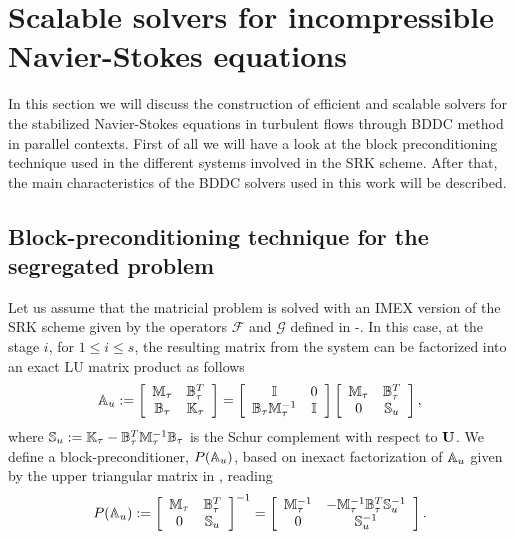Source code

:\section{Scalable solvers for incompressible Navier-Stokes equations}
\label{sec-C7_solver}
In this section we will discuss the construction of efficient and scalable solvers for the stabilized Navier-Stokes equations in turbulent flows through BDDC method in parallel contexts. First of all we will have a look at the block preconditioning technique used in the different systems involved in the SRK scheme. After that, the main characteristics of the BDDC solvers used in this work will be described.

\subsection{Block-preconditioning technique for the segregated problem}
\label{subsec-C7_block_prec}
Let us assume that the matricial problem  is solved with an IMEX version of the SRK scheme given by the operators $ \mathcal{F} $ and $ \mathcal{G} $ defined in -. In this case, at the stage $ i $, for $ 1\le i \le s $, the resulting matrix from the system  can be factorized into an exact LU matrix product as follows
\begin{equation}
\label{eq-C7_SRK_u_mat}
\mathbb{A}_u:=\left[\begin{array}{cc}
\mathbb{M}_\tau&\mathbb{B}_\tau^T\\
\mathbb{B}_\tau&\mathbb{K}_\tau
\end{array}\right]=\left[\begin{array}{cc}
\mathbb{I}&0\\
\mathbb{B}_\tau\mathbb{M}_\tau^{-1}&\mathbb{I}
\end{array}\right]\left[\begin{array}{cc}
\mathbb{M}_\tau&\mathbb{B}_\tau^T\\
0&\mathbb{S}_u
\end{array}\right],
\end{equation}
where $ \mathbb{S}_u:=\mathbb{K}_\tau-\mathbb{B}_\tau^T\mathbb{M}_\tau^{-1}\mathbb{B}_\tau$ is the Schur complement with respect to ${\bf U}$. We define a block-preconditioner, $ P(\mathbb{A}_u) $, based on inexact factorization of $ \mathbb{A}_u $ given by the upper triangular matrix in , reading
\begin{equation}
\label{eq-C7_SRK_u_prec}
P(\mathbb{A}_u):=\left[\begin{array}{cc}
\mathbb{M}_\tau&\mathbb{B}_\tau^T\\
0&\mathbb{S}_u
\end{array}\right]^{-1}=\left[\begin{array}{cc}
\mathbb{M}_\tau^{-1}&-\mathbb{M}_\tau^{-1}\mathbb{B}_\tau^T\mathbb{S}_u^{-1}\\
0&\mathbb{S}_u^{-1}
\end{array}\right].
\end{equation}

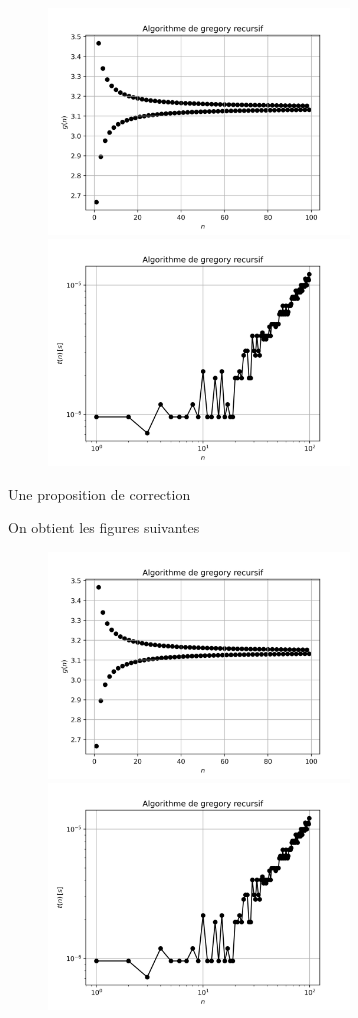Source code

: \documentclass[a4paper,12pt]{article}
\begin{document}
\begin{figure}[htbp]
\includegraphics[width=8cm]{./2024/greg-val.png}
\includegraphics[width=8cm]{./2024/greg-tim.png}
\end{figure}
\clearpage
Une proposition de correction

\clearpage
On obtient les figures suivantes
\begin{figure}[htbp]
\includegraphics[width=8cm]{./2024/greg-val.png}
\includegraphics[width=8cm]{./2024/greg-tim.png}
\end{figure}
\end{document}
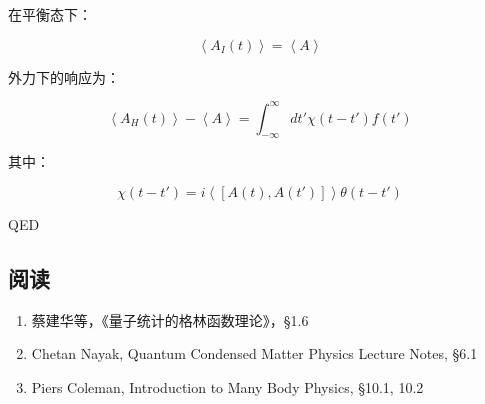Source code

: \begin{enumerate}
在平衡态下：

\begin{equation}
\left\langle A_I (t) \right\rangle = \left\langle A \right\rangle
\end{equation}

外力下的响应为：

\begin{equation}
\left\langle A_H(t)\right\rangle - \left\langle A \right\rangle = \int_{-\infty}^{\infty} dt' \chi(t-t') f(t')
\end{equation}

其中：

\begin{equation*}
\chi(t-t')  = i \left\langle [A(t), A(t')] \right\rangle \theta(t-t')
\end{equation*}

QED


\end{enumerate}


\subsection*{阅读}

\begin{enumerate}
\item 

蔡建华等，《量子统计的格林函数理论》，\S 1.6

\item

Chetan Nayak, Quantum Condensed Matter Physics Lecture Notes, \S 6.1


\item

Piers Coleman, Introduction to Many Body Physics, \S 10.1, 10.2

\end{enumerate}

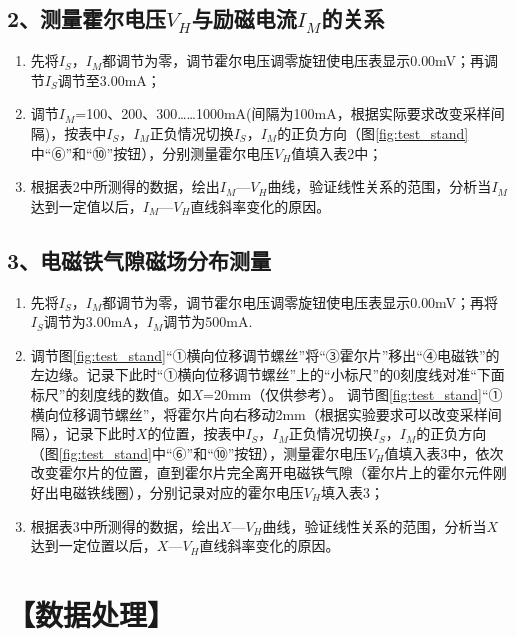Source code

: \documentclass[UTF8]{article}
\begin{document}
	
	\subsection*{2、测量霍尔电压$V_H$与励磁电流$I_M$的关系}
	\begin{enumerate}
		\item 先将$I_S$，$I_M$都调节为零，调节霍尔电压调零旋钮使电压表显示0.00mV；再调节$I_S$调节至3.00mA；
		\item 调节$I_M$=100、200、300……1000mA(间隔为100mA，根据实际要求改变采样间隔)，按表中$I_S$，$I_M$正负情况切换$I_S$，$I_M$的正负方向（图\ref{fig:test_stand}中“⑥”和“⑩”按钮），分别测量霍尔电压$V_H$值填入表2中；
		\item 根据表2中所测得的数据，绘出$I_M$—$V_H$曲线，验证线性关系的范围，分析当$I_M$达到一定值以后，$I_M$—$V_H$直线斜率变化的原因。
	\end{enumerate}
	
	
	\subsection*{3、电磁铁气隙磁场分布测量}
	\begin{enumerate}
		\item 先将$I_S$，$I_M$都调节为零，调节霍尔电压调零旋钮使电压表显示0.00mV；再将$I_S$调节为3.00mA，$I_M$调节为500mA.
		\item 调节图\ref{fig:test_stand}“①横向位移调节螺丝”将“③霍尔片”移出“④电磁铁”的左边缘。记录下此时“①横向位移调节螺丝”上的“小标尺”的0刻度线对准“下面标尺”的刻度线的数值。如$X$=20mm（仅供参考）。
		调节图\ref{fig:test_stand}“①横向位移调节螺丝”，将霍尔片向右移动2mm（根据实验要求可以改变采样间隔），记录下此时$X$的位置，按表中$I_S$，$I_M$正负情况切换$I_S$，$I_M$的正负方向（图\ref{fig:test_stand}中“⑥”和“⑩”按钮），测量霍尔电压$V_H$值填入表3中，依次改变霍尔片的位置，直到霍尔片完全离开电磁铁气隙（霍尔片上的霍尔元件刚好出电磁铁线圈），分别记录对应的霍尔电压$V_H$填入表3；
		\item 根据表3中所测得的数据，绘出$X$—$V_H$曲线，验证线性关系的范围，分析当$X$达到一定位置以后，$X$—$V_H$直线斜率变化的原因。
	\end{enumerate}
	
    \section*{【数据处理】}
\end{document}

.....

» **Task statement**: Copy every line of the listing that contains the word "都调节为零".

» **Result**:
		\item 先将$I_S$，$I_M$都调节为零，调节霍尔电压调零旋钮使电压表显示0.00mV；再调节$I_S$调节至3.00mA；
		\item 先将$I_S$，$I_M$都调节为零，调节霍尔电压调零旋钮使电压表显示0.00mV；再将$I_S$调节为3.00mA，$I_M$调节为500mA.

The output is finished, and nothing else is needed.